> _TASK_: Show all the lines in the data below that include the word "variabili".

> _PROVIDED RECORDS_:
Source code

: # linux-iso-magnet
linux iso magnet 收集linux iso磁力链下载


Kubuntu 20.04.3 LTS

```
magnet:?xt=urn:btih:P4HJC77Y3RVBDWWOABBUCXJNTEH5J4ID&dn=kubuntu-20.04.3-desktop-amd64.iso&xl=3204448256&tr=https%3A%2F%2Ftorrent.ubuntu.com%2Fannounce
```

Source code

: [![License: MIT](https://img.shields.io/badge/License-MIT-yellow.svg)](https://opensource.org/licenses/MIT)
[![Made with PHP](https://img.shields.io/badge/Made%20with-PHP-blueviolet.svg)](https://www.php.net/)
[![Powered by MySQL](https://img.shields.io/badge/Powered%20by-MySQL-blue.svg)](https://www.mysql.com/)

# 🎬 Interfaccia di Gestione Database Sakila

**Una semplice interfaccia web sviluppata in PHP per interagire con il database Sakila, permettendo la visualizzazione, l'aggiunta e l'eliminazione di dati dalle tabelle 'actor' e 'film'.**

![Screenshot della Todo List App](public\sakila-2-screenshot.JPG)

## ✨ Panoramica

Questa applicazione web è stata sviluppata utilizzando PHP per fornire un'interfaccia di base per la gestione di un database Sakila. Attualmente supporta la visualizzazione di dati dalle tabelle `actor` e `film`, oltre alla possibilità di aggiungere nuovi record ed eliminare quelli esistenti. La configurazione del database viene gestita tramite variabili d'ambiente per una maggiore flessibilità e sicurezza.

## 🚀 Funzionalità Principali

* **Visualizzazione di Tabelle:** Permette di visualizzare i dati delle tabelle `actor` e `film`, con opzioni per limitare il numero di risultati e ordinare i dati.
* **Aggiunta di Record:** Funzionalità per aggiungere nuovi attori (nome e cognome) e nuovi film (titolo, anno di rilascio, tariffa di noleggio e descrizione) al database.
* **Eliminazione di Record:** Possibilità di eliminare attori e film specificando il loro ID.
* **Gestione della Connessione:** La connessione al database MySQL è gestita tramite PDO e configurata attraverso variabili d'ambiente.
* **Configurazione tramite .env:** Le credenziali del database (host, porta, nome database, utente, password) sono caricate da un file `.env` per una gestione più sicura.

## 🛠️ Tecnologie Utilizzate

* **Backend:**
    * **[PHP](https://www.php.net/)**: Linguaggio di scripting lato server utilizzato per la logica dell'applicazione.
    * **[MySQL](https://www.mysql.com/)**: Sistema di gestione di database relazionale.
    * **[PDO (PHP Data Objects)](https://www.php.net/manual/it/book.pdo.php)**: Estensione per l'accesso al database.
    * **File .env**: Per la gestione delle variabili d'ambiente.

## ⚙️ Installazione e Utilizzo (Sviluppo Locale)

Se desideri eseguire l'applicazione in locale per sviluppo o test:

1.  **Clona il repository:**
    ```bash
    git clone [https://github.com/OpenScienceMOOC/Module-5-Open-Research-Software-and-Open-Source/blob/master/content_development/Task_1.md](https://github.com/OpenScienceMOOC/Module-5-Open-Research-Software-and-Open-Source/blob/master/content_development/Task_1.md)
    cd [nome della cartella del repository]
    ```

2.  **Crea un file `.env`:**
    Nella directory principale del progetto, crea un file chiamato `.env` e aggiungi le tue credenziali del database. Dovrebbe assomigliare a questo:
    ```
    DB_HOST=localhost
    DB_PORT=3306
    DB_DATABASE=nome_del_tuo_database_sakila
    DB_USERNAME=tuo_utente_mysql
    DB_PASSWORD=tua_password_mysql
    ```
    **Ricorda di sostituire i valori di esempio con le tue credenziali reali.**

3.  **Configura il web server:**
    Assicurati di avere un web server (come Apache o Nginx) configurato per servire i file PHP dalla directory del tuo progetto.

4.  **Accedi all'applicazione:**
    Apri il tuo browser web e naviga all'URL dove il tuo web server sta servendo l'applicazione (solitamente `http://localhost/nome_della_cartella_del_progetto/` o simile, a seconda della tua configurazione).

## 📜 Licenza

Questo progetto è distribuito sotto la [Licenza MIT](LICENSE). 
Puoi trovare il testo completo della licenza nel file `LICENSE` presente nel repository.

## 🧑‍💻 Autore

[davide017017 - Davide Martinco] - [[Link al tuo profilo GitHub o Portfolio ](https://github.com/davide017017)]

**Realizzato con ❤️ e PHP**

> _FINISHED EXERCISE_:
Questa applicazione web è stata sviluppata utilizzando PHP per fornire un'interfaccia di base per la gestione di un database Sakila. Attualmente supporta la visualizzazione di dati dalle tabelle `actor` e `film`, oltre alla possibilità di aggiungere nuovi record ed eliminare quelli esistenti. La configurazione del database viene gestita tramite variabili d'ambiente per una maggiore flessibilità e sicurezza.
* **Gestione della Connessione:** La connessione al database MySQL è gestita tramite PDO e configurata attraverso variabili d'ambiente.
    * **File .env**: Per la gestione delle variabili d'ambiente.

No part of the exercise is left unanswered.